• EXERCISE BRIEF: Write out each line of the entries below that holds the word "如果业务允许".

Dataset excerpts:

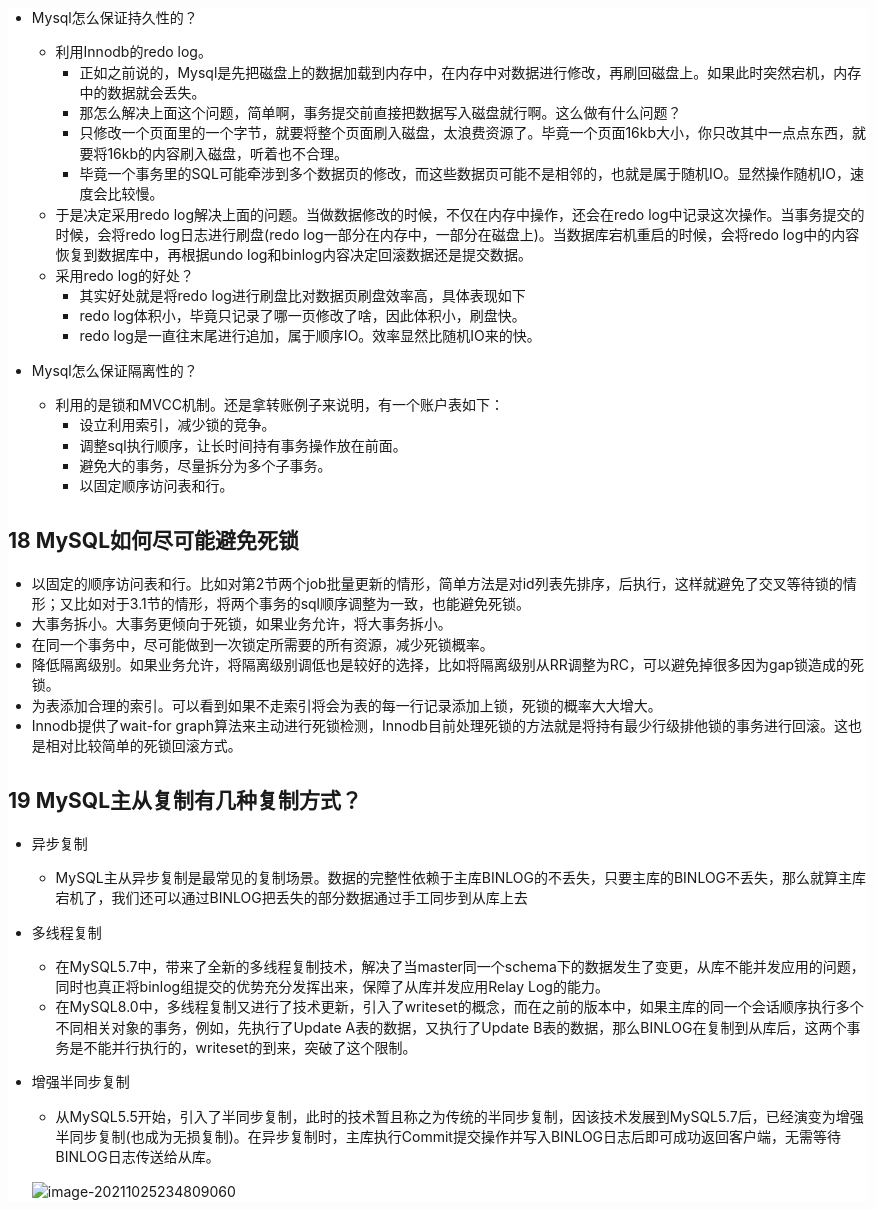 - Mysql怎么保证持久性的？

  - 利用Innodb的redo log。
    - 正如之前说的，Mysql是先把磁盘上的数据加载到内存中，在内存中对数据进行修改，再刷回磁盘上。如果此时突然宕机，内存中的数据就会丢失。
    - 那怎么解决上面这个问题，简单啊，事务提交前直接把数据写入磁盘就行啊。这么做有什么问题？
    - 只修改一个页面里的一个字节，就要将整个页面刷入磁盘，太浪费资源了。毕竟一个页面16kb大小，你只改其中一点点东西，就要将16kb的内容刷入磁盘，听着也不合理。
    - 毕竟一个事务里的SQL可能牵涉到多个数据页的修改，而这些数据页可能不是相邻的，也就是属于随机IO。显然操作随机IO，速度会比较慢。
  - 于是决定采用redo log解决上面的问题。当做数据修改的时候，不仅在内存中操作，还会在redo log中记录这次操作。当事务提交的时候，会将redo log日志进行刷盘(redo log一部分在内存中，一部分在磁盘上)。当数据库宕机重启的时候，会将redo log中的内容恢复到数据库中，再根据undo log和binlog内容决定回滚数据还是提交数据。
  - 采用redo log的好处？
    - 其实好处就是将redo log进行刷盘比对数据页刷盘效率高，具体表现如下
    - redo log体积小，毕竟只记录了哪一页修改了啥，因此体积小，刷盘快。
    - redo log是一直往末尾进行追加，属于顺序IO。效率显然比随机IO来的快。

- Mysql怎么保证隔离性的？

  

  - 利用的是锁和MVCC机制。还是拿转账例子来说明，有一个账户表如下：
    - 设立利用索引，减少锁的竞争。
    - 调整sql执行顺序，让长时间持有事务操作放在前面。
    - 避免大的事务，尽量拆分为多个子事务。
    - 以固定顺序访问表和行。

## 18 MySQL如何尽可能避免死锁

- 以固定的顺序访问表和行。比如对第2节两个job批量更新的情形，简单方法是对id列表先排序，后执行，这样就避免了交叉等待锁的情形；又比如对于3.1节的情形，将两个事务的sql顺序调整为一致，也能避免死锁。
- 大事务拆小。大事务更倾向于死锁，如果业务允许，将大事务拆小。
- 在同一个事务中，尽可能做到一次锁定所需要的所有资源，减少死锁概率。
- 降低隔离级别。如果业务允许，将隔离级别调低也是较好的选择，比如将隔离级别从RR调整为RC，可以避免掉很多因为gap锁造成的死锁。
- 为表添加合理的索引。可以看到如果不走索引将会为表的每一行记录添加上锁，死锁的概率大大增大。
- Innodb提供了wait-for graph算法来主动进行死锁检测，Innodb目前处理死锁的方法就是将持有最少行级排他锁的事务进行回滚。这也是相对比较简单的死锁回滚方式。

## 19 MySQL主从复制有几种复制方式？

- 异步复制

  - MySQL主从异步复制是最常见的复制场景。数据的完整性依赖于主库BINLOG的不丢失，只要主库的BINLOG不丢失，那么就算主库宕机了，我们还可以通过BINLOG把丢失的部分数据通过手工同步到从库上去

- 多线程复制

  - 在MySQL5.7中，带来了全新的多线程复制技术，解决了当master同一个schema下的数据发生了变更，从库不能并发应用的问题，同时也真正将binlog组提交的优势充分发挥出来，保障了从库并发应用Relay Log的能力。
  - 在MySQL8.0中，多线程复制又进行了技术更新，引入了writeset的概念，而在之前的版本中，如果主库的同一个会话顺序执行多个不同相关对象的事务，例如，先执行了Update A表的数据，又执行了Update B表的数据，那么BINLOG在复制到从库后，这两个事务是不能并行执行的，writeset的到来，突破了这个限制。

- 增强半同步复制

  - 从MySQL5.5开始，引入了半同步复制，此时的技术暂且称之为传统的半同步复制，因该技术发展到MySQL5.7后，已经演变为增强半同步复制(也成为无损复制)。在异步复制时，主库执行Commit提交操作并写入BINLOG日志后即可成功返回客户端，无需等待BINLOG日志传送给从库。

  ![image-20211025234809060](http://www.itxiaoshen.com:3001/assets/1635176893007XCj0memZ.png)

• SOLVED EXERCISE:
- 大事务拆小。大事务更倾向于死锁，如果业务允许，将大事务拆小。
- 降低隔离级别。如果业务允许，将隔离级别调低也是较好的选择，比如将隔离级别从RR调整为RC，可以避免掉很多因为gap锁造成的死锁。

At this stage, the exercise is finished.